Personal information
- Full name: Peter Berbakov
- Date of birth: 22 August 1973 (age 51)
- Original team(s): Sunbury / Glenelg
- Draft: 58th, 1995 National Draft
- Height: 188 cm (6 ft 2 in)
- Weight: 90 kg (198 lb)

Playing career^{1}
- Years: Club / Games (Goals)
- 1996–1999: Essendon / 52 (14)
- ^{1} Playing statistics correct to the end of 1999.

= Peter Berbakov =

Australian rules footballer

Peter Berbakov (born 22 August 1973) is a former Australian rules footballer who played with Essendon in the Australian Football League (AFL).
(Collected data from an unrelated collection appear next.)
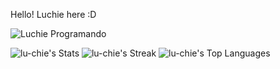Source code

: Hello! Luchie here :D

<img src="https://media1.tenor.com/m/AlUkiGkR2j8AAAAC/new-game-ahagon-umiko-programming.gif" alt="Luchie Programando">

![lu-chie's Stats](https://github-readme-stats.vercel.app/api?username=lu-chie&theme=graywhite&show_icons=true&hide_border=true&count_private=false)
![lu-chie's Streak](https://github-readme-streak-stats.herokuapp.com/?user=lu-chie&theme=graywhite&hide_border=true)
![lu-chie's Top Languages](https://github-readme-stats.vercel.app/api/top-langs/?username=lu-chie&theme=graywhite&show_icons=true&hide_border=true&layout=compact)

<!---
luc-bs/luc-bs is a ✨ special ✨ repository because its `README.md` (this file) appears on your GitHub profile.
You can click the Preview link to take a look at your changes.
--->
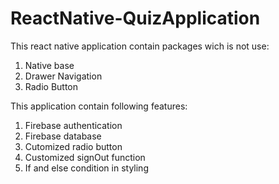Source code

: # ReactNative-QuizApplication
This react native application contain packages wich is not use:
1) Native base
2) Drawer Navigation
3) Radio Button

This application contain following features:
1) Firebase authentication
2) Firebase database
3) Cutomized radio button
4) Customized signOut function
5) If and else condition in styling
Berbakov was from Sunbury originally and played Under-19s football for Essendon during the early 1990s. Unable to make it onto the senior list, he went to South Australia and began playing for Glenelg. He returned to Essendon via the 1995 National Draft, having been invited by his Glenelg coach Mark Williams, who had joined Essendon as an assistant coach. After a strong season in the reserves, Berbakov was selected regularly in the 1996 AFL season, as a key defender. He had a career highlight in the opening round of the 1997 AFL season when he played forward and kicked four goals against Carlton.

He badly injured an ankle in 1999 and missed the second half of the season as a result. In 2000, he wasn't able to push his way back into the team, who would lose just once all season, resulting in his delisting.

He has previously held coaching roles at Essendon and the Sydney Swans.